Problem statement
Please print exactly the line containing "As a sanity" and every line after it to the end of the records below, and nothing more.

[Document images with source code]
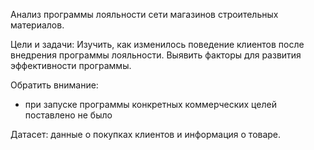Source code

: Анализ программы лояльности сети магазинов строительных материалов.

Цели и задачи: 
Изучить, как изменилось поведение клиентов после внедрения программы лояльности. Выявить факторы для развития эффективности программы.

Обратить внимание:
- при запуске программы конкретных коммерческих целей поставлено не было

Датасет:
данные о покупках клиентов и информация о товаре.

#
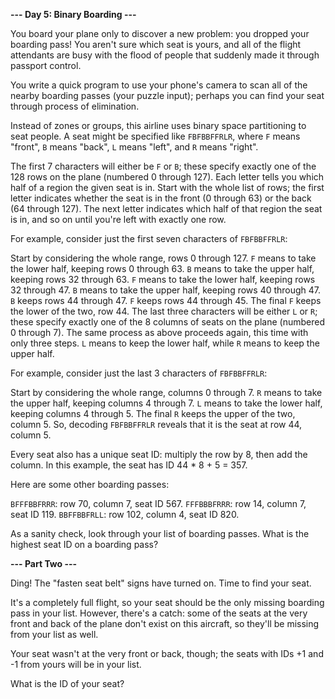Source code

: **--- Day 5: Binary Boarding ---**

You board your plane only to discover a new problem: you dropped your boarding pass! You aren't sure which seat is yours, and all of the flight attendants are busy with the flood of people that suddenly made it through passport control.

You write a quick program to use your phone's camera to scan all of the nearby boarding passes (your puzzle input); perhaps you can find your seat through process of elimination.

Instead of zones or groups, this airline uses binary space partitioning to seat people. A seat might be specified like `FBFBBFFRLR`, where `F` means "front", `B` means "back", `L` means "left", and `R` means "right".

The first 7 characters will either be `F` or `B`; these specify exactly one of the 128 rows on the plane (numbered 0 through 127). Each letter tells you which half of a region the given seat is in. Start with the whole list of rows; the first letter indicates whether the seat is in the front (0 through 63) or the back (64 through 127). The next letter indicates which half of that region the seat is in, and so on until you're left with exactly one row.

For example, consider just the first seven characters of `FBFBBFFRLR`:

Start by considering the whole range, rows 0 through 127.
`F` means to take the lower half, keeping rows 0 through 63.
`B` means to take the upper half, keeping rows 32 through 63.
`F` means to take the lower half, keeping rows 32 through 47.
`B` means to take the upper half, keeping rows 40 through 47.
`B` keeps rows 44 through 47.
`F` keeps rows 44 through 45.
The final `F` keeps the lower of the two, row 44.
The last three characters will be either `L` or `R`; these specify exactly one of the 8 columns of seats on the plane (numbered 0 through 7). The same process as above proceeds again, this time with only three steps. `L` means to keep the lower half, while `R` means to keep the upper half.

For example, consider just the last 3 characters of `FBFBBFFRLR`:

Start by considering the whole range, columns 0 through 7.
`R` means to take the upper half, keeping columns 4 through 7.
`L` means to take the lower half, keeping columns 4 through 5.
The final `R` keeps the upper of the two, column 5.
So, decoding `FBFBBFFRLR` reveals that it is the seat at row 44, column 5.

Every seat also has a unique seat ID: multiply the row by 8, then add the column. In this example, the seat has ID 44 * 8 + 5 = 357.

Here are some other boarding passes:

`BFFFBBFRRR`: row 70, column 7, seat ID 567.
`FFFBBBFRRR`: row 14, column 7, seat ID 119.
`BBFFBBFRLL`: row 102, column 4, seat ID 820.

As a sanity check, look through your list of boarding passes. What is the highest seat ID on a boarding pass?


**--- Part Two ---**

Ding! The "fasten seat belt" signs have turned on. Time to find your seat.

It's a completely full flight, so your seat should be the only missing boarding pass in your list. However, there's a catch: some of the seats at the very front and back of the plane don't exist on this aircraft, so they'll be missing from your list as well.

Your seat wasn't at the very front or back, though; the seats with IDs +1 and -1 from yours will be in your list.

What is the ID of your seat?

Task answer
As a sanity check, look through your list of boarding passes. What is the highest seat ID on a boarding pass?


**--- Part Two ---**

Ding! The "fasten seat belt" signs have turned on. Time to find your seat.

It's a completely full flight, so your seat should be the only missing boarding pass in your list. However, there's a catch: some of the seats at the very front and back of the plane don't exist on this aircraft, so they'll be missing from your list as well.

Your seat wasn't at the very front or back, though; the seats with IDs +1 and -1 from yours will be in your list.

What is the ID of your seat?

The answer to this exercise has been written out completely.